After about 10 speakers, all of whom except one spoke in favour of the shelter, the committee voted unanimously to allow the variance. That means the 20-bed shelter will continue to operate until March 31 in the large house designated as the bishop’s residence at 791 Brunswick St.

Bishop David Edwards had offered the empty house to the Community Action Group on Homelessness in November as way to alleviate the urgent problem of people sleeping outside in Fredericton as winter came on.

Faith McFarland, who runs CAGH, applied for the variance in late November after it became clear, despite assurances from the city, that Bishop’s Court would not open as planned on Nov. 29 due to zoning issues.

That led to the city asking the province for a letter of indemnity to allow the house to operate in violation of zoning rules until the PAC meeting on Dec. 12. It granted the request and the shelter opened temporarily Dec. 1.

City staff reluctantly recommended to PAC that a one-time variance be granted, with several conditions, making the committee’s decision easier. The conditions included a monthly meeting with neighbours, a telephone number they could call with concerns, operational hours from 8 p.m. to 7:30 a.m. daily, the provision of a smoking area and daily inspection of the grounds.

Faith made a presentation at the PAC meeting, where she noted that in the 11 nights open, there had been 35 different people who spent 191 collective nights in the beds.

“That’s 191 nights people didn’t spend on the street,” she told PAC members.

Also in the 11 days, there had been zero ambulance calls, zero police interventions, zero bylaw enforcements, and zero direct complaints. There had been, however, 18 letters of support from neighbours, and 120 volunteers had come forward. Volunteers plus two shelter employees are at the house each night. The workforce is backed up by two registered nurses and one social worker.

The gender ratio in the first 11 days was 60 per cent male and 40 per cent female, and from ages 18 to 70.

Two clergy from the local United Church of Canada spoke in support of the shelter. A few people, some homeless and some formerly homeless, also spoke.

“We are all just a tragedy or a loss away from experiencing this issue,” said one young woman. “People just need hope and help. You are in a position of power right now to change lives.”

A veteran of the Canadian Armed Forces, Valerie Chabassol is now a student of photography. She described how she’d spent the past two months taking photos of the homeless population in the city. She held up large prints of the photos as she spoke to the committee.

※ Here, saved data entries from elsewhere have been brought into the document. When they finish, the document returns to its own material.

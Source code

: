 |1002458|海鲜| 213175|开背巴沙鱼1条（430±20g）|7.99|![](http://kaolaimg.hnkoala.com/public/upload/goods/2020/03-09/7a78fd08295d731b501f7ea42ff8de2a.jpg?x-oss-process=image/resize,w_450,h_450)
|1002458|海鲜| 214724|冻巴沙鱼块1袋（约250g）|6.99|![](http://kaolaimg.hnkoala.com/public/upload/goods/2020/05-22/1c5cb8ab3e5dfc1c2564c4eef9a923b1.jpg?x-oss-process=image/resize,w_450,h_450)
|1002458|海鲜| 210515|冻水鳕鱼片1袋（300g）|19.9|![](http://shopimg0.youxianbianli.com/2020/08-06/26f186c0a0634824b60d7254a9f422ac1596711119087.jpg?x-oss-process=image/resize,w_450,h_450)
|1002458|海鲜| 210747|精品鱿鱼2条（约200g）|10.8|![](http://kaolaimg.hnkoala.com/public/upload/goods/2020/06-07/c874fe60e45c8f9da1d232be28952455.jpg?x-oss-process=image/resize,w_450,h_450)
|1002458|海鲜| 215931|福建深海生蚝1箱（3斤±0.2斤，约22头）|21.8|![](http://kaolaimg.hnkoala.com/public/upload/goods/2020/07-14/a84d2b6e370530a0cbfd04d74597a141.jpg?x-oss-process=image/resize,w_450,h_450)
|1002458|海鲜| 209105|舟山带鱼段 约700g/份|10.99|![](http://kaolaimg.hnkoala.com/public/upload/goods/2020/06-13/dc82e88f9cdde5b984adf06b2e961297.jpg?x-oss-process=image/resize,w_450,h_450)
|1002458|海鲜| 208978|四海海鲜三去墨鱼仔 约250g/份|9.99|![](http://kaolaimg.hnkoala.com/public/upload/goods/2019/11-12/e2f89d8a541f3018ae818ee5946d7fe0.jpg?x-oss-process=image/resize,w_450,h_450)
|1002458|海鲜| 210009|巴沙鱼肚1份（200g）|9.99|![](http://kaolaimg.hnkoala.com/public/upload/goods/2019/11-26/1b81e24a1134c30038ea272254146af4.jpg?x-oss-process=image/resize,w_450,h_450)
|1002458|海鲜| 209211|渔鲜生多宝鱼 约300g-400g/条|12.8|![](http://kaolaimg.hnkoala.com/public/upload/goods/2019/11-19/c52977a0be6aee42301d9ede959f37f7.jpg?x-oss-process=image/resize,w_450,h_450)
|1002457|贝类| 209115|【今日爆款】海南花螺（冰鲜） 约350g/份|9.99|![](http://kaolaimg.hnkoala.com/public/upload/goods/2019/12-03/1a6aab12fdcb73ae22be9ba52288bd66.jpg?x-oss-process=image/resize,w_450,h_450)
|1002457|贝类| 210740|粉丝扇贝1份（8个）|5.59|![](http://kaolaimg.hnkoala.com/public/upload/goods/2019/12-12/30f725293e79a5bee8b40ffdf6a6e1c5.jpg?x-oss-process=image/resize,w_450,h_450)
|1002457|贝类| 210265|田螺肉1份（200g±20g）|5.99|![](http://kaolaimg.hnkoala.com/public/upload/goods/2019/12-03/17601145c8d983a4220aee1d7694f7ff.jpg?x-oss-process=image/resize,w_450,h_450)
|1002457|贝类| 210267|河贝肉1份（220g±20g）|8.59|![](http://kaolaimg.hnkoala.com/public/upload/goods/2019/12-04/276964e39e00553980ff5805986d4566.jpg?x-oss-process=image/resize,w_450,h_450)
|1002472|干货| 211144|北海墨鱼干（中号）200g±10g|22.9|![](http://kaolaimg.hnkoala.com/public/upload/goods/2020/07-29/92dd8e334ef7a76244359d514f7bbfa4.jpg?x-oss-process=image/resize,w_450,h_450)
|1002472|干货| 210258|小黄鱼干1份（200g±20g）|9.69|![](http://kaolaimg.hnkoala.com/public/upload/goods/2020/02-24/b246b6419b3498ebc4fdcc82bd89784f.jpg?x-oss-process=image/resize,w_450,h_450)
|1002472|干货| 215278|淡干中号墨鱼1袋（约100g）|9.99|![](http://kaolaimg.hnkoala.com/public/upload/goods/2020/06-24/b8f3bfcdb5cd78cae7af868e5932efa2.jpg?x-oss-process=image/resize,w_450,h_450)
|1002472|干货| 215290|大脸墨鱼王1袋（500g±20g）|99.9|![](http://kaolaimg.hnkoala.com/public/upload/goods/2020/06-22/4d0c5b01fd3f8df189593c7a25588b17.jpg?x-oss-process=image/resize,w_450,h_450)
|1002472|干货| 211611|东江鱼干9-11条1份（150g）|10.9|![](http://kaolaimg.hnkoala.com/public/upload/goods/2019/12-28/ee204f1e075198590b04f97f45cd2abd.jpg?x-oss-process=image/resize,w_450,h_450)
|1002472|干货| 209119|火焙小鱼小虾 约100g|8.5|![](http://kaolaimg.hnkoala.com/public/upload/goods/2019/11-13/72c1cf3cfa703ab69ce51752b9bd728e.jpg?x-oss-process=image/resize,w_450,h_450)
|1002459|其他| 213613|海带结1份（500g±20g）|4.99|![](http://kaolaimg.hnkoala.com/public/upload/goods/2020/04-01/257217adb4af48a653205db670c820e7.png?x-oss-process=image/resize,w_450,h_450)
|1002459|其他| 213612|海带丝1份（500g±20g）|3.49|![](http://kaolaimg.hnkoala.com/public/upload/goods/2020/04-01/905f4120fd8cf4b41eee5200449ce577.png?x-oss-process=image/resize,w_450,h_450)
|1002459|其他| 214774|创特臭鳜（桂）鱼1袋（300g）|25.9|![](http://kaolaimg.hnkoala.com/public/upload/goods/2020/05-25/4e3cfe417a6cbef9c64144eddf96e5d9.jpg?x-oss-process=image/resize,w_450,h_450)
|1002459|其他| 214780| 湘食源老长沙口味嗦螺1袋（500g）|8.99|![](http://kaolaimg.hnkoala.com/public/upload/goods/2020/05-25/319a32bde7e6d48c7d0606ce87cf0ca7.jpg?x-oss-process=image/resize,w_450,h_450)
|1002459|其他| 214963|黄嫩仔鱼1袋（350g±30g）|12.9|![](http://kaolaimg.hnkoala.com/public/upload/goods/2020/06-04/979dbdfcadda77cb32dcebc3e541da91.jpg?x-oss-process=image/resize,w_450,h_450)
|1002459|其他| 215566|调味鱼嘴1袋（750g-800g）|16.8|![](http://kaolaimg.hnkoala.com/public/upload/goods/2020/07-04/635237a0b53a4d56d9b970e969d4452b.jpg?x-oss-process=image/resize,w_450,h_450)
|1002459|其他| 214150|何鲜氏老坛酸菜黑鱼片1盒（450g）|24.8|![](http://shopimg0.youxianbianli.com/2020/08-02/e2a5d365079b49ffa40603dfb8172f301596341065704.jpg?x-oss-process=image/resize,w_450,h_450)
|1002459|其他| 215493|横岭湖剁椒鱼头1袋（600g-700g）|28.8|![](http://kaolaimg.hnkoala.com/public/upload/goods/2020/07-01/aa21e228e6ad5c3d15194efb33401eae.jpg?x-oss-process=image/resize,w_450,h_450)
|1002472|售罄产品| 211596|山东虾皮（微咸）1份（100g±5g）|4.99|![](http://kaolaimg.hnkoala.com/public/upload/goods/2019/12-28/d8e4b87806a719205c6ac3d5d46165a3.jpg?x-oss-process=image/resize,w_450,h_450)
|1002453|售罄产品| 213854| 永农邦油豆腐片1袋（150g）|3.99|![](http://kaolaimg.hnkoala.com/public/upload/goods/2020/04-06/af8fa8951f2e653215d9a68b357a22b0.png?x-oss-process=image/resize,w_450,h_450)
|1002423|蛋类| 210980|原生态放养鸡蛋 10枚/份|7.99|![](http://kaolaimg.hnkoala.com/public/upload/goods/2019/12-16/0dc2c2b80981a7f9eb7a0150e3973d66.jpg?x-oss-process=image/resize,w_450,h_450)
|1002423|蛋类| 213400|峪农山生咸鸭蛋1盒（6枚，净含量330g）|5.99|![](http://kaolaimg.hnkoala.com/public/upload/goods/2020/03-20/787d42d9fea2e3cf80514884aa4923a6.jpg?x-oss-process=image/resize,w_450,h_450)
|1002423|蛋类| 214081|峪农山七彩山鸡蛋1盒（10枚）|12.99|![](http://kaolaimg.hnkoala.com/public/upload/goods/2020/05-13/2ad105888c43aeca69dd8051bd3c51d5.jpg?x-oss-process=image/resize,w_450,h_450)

“Everybody deserves to sleep in a bed at night,” she said. “These are the people I’ve grown to love.”

Two neighbours spoke in favour of the shelter, while one, who lives next to Bishop’s Court, expressed misgivings.

“All of a sudden, it’s like living next to a 40-unit apartment building,” said Catherine McCain. “Since day one I’ve been picking up empty bottles — not liquor bottles, just mouthwash. I’ll pick up the bottles. But I can’t see the needles.”

She fears for her daughters, and asked why people can’t sleep in city hall or the public library at night.

Bishop David was in attendance but did not speak. Afterwards he was widely interviewed as several media outlets were on hand to report on the decision.

“I’m glad the PAC was able to grant the variance for Bishop’s Court. This is a good outcome for the homeless in the city,” he said.

“But we should also get ourselves into a place where this conversation doesn’t have to happen again at the end of 2019.”

He was referring to the need for more affordable housing in Fredericton, known for high rents and low vacancies. The average rent for a one-bedroom apartment is $710, while a single person on income assistance receives $537 a month.

The CAGH has been working to build micro homes on small, unused pieces of land in an effort to alleviate the high number of people needing emergency shelter. That initiative continues.